Electronic Configuration and Trends
In general, their valence configuration can be represented as (n−1)d1–10ns0–2. Filling of the d subshell drives many trends:
- Variable oxidation states (e.g., Fe²⁺/Fe³⁺, Cu⁺/Cu²⁺, Mn ranging from +2 to +7), supporting diverse coordination chemistry.
- Moderate ionization energies and ionic radii that allow multiple complex geometries (octahedral, tetrahedral, square planar).
- Lanthanide contraction: the reduction of ionic radii in the lanthanides affects 4d/5d elements, making many 5d metals denser and with higher melting points.
Characteristic Properties
- Hard metals with high melting/boiling points (exceptions include Hg, which is liquid at room temperature).
- Good conductors of heat and electricity (Cu, Ag, and Au are benchmarks in conductivity).
- Colored complexes and paramagnetism due to d–d electronic transitions and unpaired electrons (explained by crystal field theory / ligand field theory).
- High catalytic activity: their variable oxidation states and surface chemistry facilitate redox cycles and ligand activation.
Reactivity and Coordination Chemistry
Transition metals form a wide variety of complexes with ligands (H₂O, NH₃, halides, CN⁻, CO, phosphines), which affect color, magnetism, and reactivity. The ligand field strength (spectrochemical series) influences the energy splitting of the d orbitals (Δ), determining whether complexes are high-spin or low-spin.
Examples and Applications
- Iron (Fe): basis of steel and alloys; Fe²⁺/Fe³⁺ species play key roles in biology (hemoglobin) and industry.
- Copper (Cu): electrical wiring, alloys (brass, bronze), and catalysts.
- Chromium (Cr): provides corrosion resistance in stainless steels; Cr(VI) compounds are toxic and require careful control.
- Nickel (Ni) and Cobalt (Co): used in batteries, high-performance alloys, and hydrogenation/dehydrogenation catalysts.
- Vanadium (V): catalyst (e.g., V₂O₅ in sulfuric acid production), alloys with high strength.
- Palladium (Pd), Platinum (Pt), Rhodium (Rh): catalysts in fine chemistry, reforming, and automotive catalytic converters.
- Titanium (Ti): lightweight and strong alloys; TiO₂ as a pigment and photocatalyst.
Environmental and Safety Aspects
Some transition metals and their compounds are toxic (e.g., Cr(VI), Cd, Hg). Safe practices include exposure control, regulated disposal, and replacement with safer alternatives when possible.
FAQ – Frequently Asked Questions about Transition Metals
Which groups are the Transition Metals?
They correspond to the d-block of the Periodic Table, groups 3 to 12. In some textbooks, Zn, Cd, and Hg are included; under the strict IUPAC definition, they are not.
Why are many transition metal compounds colored?
Because of d–d electronic transitions and the metal–ligand interaction (crystal field/ligand field), which split the energy levels of the d orbitals.

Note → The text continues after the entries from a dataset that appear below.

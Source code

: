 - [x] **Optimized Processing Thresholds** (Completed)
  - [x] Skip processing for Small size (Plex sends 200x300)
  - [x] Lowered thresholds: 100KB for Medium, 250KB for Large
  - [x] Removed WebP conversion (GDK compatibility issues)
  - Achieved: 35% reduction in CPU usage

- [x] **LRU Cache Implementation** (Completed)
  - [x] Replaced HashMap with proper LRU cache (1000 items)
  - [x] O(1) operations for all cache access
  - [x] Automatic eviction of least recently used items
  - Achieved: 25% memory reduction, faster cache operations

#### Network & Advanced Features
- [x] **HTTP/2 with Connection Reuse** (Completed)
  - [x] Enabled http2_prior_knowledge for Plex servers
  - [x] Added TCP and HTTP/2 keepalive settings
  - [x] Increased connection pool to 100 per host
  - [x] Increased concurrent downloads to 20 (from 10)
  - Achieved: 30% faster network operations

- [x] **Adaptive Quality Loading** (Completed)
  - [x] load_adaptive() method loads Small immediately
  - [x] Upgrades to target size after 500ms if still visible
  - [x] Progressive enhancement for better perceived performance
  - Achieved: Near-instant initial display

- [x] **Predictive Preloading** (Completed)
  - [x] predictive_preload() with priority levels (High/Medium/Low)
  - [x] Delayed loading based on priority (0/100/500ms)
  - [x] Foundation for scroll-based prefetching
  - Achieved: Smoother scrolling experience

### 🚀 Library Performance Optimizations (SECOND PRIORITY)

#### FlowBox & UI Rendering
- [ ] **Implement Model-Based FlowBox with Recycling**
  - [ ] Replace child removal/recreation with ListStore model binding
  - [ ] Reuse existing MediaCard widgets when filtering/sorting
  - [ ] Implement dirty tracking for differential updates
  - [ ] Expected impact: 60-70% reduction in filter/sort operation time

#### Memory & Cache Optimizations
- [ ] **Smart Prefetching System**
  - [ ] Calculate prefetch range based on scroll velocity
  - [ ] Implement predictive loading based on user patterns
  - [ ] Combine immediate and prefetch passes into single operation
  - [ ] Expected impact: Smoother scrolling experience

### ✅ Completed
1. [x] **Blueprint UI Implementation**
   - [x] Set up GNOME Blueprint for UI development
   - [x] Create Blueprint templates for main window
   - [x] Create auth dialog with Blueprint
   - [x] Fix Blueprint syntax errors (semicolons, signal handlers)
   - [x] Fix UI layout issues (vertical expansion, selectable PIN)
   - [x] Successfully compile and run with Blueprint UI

What is the difference between external and internal transition?
External transition refers to the d-block (groups 3–12). Internal transition refers to the Lanthanides and Actinides (f-block), which have distinct chemical behavior.

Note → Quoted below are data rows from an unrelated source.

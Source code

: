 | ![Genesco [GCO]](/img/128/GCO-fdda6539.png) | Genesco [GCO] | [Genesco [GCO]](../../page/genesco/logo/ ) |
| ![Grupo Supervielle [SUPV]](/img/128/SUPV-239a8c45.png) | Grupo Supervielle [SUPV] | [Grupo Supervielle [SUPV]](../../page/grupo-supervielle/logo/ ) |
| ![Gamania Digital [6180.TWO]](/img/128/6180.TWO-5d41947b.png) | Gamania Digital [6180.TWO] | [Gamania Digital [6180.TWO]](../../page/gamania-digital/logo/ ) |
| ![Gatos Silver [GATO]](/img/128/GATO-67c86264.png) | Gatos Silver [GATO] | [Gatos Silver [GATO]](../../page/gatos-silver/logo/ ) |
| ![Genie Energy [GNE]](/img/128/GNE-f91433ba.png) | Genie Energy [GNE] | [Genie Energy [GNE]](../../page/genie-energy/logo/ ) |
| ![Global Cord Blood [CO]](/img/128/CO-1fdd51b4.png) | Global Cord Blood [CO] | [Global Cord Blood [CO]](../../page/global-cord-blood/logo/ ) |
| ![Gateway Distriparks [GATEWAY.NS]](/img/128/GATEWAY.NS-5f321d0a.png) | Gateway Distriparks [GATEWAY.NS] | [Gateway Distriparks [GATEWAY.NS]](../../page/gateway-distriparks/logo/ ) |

Why are transition metals good catalysts?
They have variable oxidation states and coordination sites that activate reactants, stabilize intermediates, and facilitate redox reactions.

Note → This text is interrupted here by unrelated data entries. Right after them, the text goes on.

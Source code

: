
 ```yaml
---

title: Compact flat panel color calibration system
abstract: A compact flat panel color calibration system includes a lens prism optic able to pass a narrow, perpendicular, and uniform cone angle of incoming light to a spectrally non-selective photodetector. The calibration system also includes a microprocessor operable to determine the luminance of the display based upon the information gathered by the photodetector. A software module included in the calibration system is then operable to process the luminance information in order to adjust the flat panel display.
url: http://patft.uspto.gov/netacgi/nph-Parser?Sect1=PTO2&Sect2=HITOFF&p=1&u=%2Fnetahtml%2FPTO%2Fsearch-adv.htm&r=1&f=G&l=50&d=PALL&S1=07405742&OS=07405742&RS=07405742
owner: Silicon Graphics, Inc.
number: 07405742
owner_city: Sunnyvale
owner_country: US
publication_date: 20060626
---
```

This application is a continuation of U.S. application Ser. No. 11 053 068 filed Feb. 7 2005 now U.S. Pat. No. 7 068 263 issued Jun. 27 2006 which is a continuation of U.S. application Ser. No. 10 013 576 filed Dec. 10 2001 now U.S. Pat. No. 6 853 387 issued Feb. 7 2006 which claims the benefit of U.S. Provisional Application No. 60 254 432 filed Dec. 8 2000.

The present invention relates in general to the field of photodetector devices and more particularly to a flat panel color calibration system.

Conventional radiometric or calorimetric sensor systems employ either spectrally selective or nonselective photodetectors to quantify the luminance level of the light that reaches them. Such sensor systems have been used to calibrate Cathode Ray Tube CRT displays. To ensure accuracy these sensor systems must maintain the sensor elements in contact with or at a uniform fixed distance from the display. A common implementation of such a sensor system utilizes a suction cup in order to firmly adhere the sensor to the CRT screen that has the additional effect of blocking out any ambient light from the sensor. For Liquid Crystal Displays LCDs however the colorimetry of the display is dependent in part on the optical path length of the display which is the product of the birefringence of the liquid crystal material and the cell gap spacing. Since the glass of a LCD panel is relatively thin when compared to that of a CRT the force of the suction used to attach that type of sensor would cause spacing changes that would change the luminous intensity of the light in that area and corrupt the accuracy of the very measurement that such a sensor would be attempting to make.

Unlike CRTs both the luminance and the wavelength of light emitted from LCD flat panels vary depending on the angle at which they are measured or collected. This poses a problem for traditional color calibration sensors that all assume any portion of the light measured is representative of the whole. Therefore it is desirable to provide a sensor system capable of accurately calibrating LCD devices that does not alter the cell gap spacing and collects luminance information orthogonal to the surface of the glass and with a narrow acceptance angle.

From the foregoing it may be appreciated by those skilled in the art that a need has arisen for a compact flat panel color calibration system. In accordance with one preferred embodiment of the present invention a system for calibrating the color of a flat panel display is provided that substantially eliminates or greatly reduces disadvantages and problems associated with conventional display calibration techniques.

What are some industrial applications?
Steels and alloys (Fe, Cr, Ni), conductors (Cu), catalysts (Pt, Pd, Rh, V₂O₅), pigments, and high-performance materials (Ti and its alloys).
Are group 12 elements always transition metals?
Didactically, they may be listed as such, but under the strict IUPAC definition they are not, since they have d10 in their common oxidation state and do not feature an incomplete d subshell as their most stable cation.